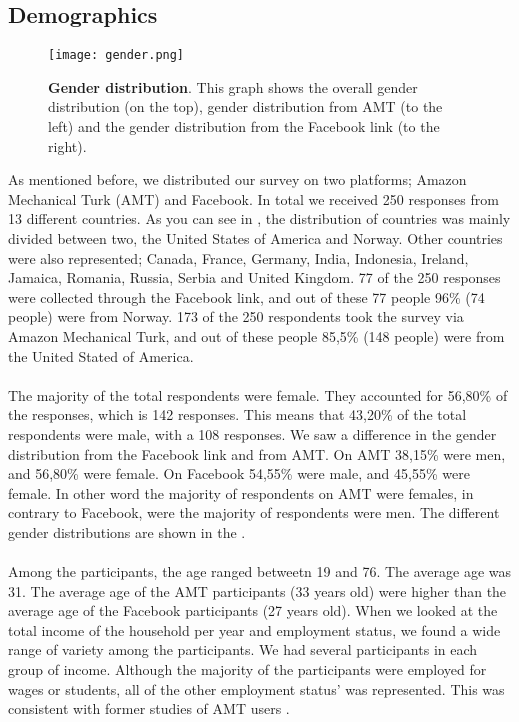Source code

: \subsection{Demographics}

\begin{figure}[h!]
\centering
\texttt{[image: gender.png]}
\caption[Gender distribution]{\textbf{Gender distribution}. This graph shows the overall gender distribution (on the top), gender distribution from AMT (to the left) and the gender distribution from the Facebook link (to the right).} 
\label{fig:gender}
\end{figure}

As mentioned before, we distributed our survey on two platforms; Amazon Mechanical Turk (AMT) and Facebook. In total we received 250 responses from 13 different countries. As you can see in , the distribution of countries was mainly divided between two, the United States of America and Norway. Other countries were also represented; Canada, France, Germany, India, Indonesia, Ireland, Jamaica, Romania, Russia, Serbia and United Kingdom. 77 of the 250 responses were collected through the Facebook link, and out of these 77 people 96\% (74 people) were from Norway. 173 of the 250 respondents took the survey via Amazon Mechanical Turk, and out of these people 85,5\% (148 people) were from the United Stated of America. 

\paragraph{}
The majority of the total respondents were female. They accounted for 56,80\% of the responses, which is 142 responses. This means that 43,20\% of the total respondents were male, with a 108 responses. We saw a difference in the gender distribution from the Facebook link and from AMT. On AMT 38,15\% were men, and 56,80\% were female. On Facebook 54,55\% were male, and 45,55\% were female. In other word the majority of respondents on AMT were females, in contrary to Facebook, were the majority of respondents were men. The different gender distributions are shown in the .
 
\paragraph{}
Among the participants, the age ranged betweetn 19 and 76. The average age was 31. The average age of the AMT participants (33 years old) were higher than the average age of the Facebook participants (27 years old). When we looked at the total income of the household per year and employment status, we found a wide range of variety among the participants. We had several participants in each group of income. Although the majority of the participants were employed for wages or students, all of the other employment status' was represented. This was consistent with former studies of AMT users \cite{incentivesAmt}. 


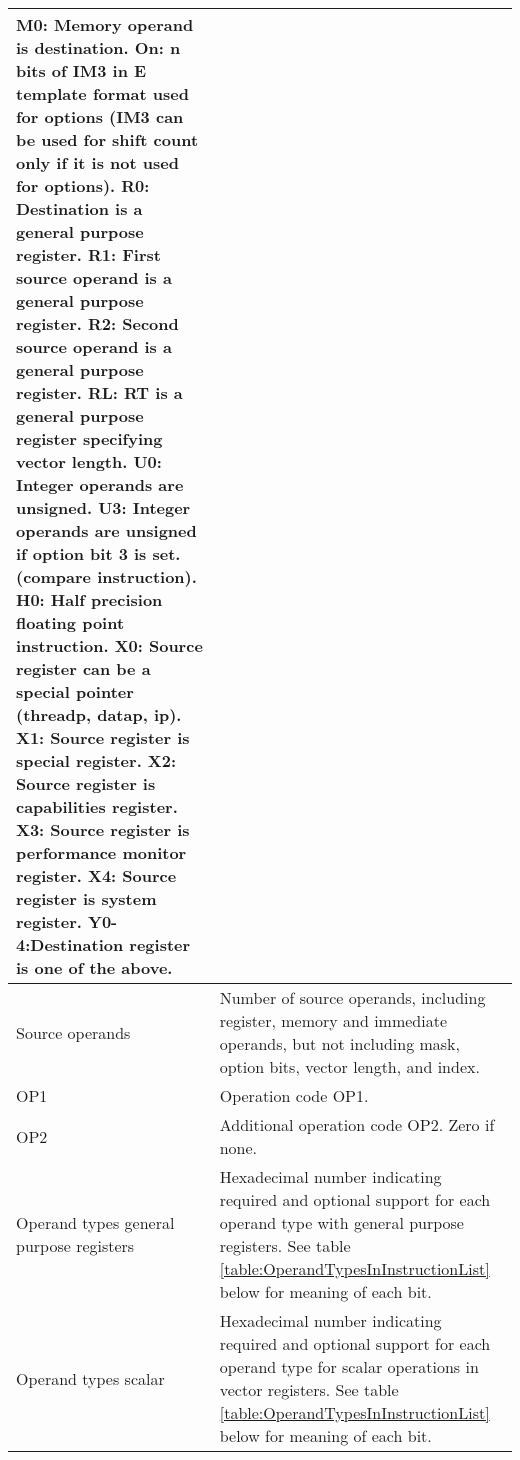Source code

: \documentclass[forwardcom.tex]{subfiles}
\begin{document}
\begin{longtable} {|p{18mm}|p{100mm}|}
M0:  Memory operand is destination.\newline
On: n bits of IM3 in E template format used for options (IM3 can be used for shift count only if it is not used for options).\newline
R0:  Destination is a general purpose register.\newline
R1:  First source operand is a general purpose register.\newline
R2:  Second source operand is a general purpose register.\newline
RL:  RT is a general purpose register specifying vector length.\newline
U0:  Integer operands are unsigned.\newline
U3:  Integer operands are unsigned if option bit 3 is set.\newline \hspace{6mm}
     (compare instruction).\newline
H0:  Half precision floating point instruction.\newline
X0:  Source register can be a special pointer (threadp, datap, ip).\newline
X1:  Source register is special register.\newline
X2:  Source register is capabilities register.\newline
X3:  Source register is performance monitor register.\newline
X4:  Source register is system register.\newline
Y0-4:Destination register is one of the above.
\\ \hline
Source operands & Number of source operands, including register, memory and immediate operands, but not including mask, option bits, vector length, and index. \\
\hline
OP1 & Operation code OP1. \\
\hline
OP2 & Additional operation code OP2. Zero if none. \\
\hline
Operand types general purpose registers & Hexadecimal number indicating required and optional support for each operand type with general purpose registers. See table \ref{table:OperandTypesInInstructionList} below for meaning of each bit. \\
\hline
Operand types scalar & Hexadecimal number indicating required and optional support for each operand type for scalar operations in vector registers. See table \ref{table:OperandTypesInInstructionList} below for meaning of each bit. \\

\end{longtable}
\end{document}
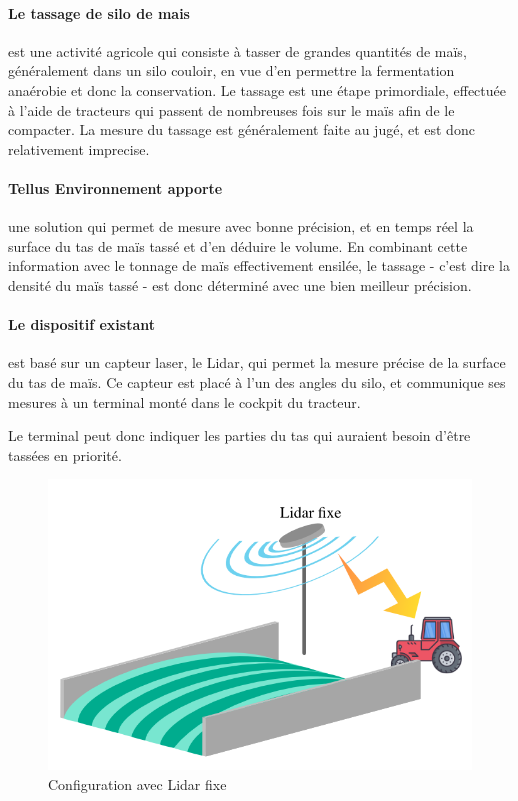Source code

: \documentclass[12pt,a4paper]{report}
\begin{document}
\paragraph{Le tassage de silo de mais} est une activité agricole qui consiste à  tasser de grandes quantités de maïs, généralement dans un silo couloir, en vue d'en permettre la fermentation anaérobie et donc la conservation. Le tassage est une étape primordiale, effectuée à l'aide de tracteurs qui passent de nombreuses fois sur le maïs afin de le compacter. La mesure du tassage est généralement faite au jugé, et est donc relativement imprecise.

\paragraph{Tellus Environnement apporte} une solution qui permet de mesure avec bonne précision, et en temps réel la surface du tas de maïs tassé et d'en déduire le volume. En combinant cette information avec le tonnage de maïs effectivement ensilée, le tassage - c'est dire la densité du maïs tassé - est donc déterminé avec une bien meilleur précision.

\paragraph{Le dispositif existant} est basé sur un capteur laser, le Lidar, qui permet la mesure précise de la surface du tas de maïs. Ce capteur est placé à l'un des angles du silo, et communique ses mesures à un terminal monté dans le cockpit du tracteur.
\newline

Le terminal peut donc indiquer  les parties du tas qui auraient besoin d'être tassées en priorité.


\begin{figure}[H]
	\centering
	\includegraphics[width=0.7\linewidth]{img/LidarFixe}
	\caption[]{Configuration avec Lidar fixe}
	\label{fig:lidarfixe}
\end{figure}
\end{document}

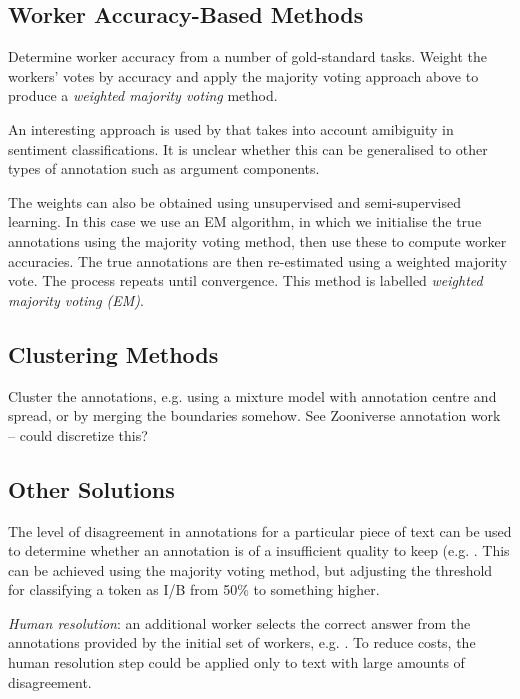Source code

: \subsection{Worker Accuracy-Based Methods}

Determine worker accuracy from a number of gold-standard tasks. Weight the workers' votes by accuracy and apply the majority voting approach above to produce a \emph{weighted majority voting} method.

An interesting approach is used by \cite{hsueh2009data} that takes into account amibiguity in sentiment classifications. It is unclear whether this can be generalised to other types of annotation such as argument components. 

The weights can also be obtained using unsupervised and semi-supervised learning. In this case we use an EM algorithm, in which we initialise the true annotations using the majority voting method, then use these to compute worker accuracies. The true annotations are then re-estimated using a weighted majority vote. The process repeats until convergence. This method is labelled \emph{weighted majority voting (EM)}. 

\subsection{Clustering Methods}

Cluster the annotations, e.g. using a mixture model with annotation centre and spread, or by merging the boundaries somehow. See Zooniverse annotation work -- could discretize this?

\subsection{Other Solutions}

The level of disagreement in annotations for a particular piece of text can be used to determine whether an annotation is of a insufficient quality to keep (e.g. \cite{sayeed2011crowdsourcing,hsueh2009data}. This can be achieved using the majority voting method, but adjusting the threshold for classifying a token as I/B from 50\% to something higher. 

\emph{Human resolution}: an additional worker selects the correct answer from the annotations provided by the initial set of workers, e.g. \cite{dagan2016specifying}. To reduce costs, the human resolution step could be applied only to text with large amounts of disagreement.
····················
__WORK REQUEST__
Exact repetition of the data is needed, with no images retained.

__ANSWER TO THIS TASK__
Source code

: \subsection{Demographics}

\begin{figure}[h!]
\centering
\texttt{[image: gender.png]}
\caption[Gender distribution]{\textbf{Gender distribution}. This graph shows the overall gender distribution (on the top), gender distribution from AMT (to the left) and the gender distribution from the Facebook link (to the right).} 
\label{fig:gender}
\end{figure}

As mentioned before, we distributed our survey on two platforms; Amazon Mechanical Turk (AMT) and Facebook. In total we received 250 responses from 13 different countries. As you can see in , the distribution of countries was mainly divided between two, the United States of America and Norway. Other countries were also represented; Canada, France, Germany, India, Indonesia, Ireland, Jamaica, Romania, Russia, Serbia and United Kingdom. 77 of the 250 responses were collected through the Facebook link, and out of these 77 people 96\% (74 people) were from Norway. 173 of the 250 respondents took the survey via Amazon Mechanical Turk, and out of these people 85,5\% (148 people) were from the United Stated of America. 

\paragraph{}
The majority of the total respondents were female. They accounted for 56,80\% of the responses, which is 142 responses. This means that 43,20\% of the total respondents were male, with a 108 responses. We saw a difference in the gender distribution from the Facebook link and from AMT. On AMT 38,15\% were men, and 56,80\% were female. On Facebook 54,55\% were male, and 45,55\% were female. In other word the majority of respondents on AMT were females, in contrary to Facebook, were the majority of respondents were men. The different gender distributions are shown in the .
 
\paragraph{}
Among the participants, the age ranged betweetn 19 and 76. The average age was 31. The average age of the AMT participants (33 years old) were higher than the average age of the Facebook participants (27 years old). When we looked at the total income of the household per year and employment status, we found a wide range of variety among the participants. We had several participants in each group of income. Although the majority of the participants were employed for wages or students, all of the other employment status' was represented. This was consistent with former studies of AMT users \cite{incentivesAmt}. 


Source code

: \documentclass[forwardcom.tex]{subfiles}
\begin{document}
\begin{longtable} {|p{18mm}|p{100mm}|}
M0:  Memory operand is destination.\newline
On: n bits of IM3 in E template format used for options (IM3 can be used for shift count only if it is not used for options).\newline
R0:  Destination is a general purpose register.\newline
R1:  First source operand is a general purpose register.\newline
R2:  Second source operand is a general purpose register.\newline
RL:  RT is a general purpose register specifying vector length.\newline
U0:  Integer operands are unsigned.\newline
U3:  Integer operands are unsigned if option bit 3 is set.\newline \hspace{6mm}
     (compare instruction).\newline
H0:  Half precision floating point instruction.\newline
X0:  Source register can be a special pointer (threadp, datap, ip).\newline
X1:  Source register is special register.\newline
X2:  Source register is capabilities register.\newline
X3:  Source register is performance monitor register.\newline
X4:  Source register is system register.\newline
Y0-4:Destination register is one of the above.
\\ \hline
Source operands & Number of source operands, including register, memory and immediate operands, but not including mask, option bits, vector length, and index. \\
\hline
OP1 & Operation code OP1. \\
\hline
OP2 & Additional operation code OP2. Zero if none. \\
\hline
Operand types general purpose registers & Hexadecimal number indicating required and optional support for each operand type with general purpose registers. See table \ref{table:OperandTypesInInstructionList} below for meaning of each bit. \\
\hline
Operand types scalar & Hexadecimal number indicating required and optional support for each operand type for scalar operations in vector registers. See table \ref{table:OperandTypesInInstructionList} below for meaning of each bit. \\

\end{longtable}
\end{document}
Source code

: \documentclass[12pt,a4paper]{report}
\begin{document}
\paragraph{Le tassage de silo de mais} est une activité agricole qui consiste à  tasser de grandes quantités de maïs, généralement dans un silo couloir, en vue d'en permettre la fermentation anaérobie et donc la conservation. Le tassage est une étape primordiale, effectuée à l'aide de tracteurs qui passent de nombreuses fois sur le maïs afin de le compacter. La mesure du tassage est généralement faite au jugé, et est donc relativement imprecise.

\paragraph{Tellus Environnement apporte} une solution qui permet de mesure avec bonne précision, et en temps réel la surface du tas de maïs tassé et d'en déduire le volume. En combinant cette information avec le tonnage de maïs effectivement ensilée, le tassage - c'est dire la densité du maïs tassé - est donc déterminé avec une bien meilleur précision.

\paragraph{Le dispositif existant} est basé sur un capteur laser, le Lidar, qui permet la mesure précise de la surface du tas de maïs. Ce capteur est placé à l'un des angles du silo, et communique ses mesures à un terminal monté dans le cockpit du tracteur.
\newline

Le terminal peut donc indiquer  les parties du tas qui auraient besoin d'être tassées en priorité.


\begin{figure}[H]
	\centering
	\includegraphics[width=0.7\linewidth]{img/LidarFixe}
	\caption[]{Configuration avec Lidar fixe}
	\label{fig:lidarfixe}
\end{figure}
\end{document}

Source code

: \subsection{Worker Accuracy-Based Methods}

Determine worker accuracy from a number of gold-standard tasks. Weight the workers' votes by accuracy and apply the majority voting approach above to produce a \emph{weighted majority voting} method.

An interesting approach is used by \cite{hsueh2009data} that takes into account amibiguity in sentiment classifications. It is unclear whether this can be generalised to other types of annotation such as argument components. 

The weights can also be obtained using unsupervised and semi-supervised learning. In this case we use an EM algorithm, in which we initialise the true annotations using the majority voting method, then use these to compute worker accuracies. The true annotations are then re-estimated using a weighted majority vote. The process repeats until convergence. This method is labelled \emph{weighted majority voting (EM)}. 

\subsection{Clustering Methods}

Cluster the annotations, e.g. using a mixture model with annotation centre and spread, or by merging the boundaries somehow. See Zooniverse annotation work -- could discretize this?

\subsection{Other Solutions}

The level of disagreement in annotations for a particular piece of text can be used to determine whether an annotation is of a insufficient quality to keep (e.g. \cite{sayeed2011crowdsourcing,hsueh2009data}. This can be achieved using the majority voting method, but adjusting the threshold for classifying a token as I/B from 50\% to something higher. 

\emph{Human resolution}: an additional worker selects the correct answer from the annotations provided by the initial set of workers, e.g. \cite{dagan2016specifying}. To reduce costs, the human resolution step could be applied only to text with large amounts of disagreement.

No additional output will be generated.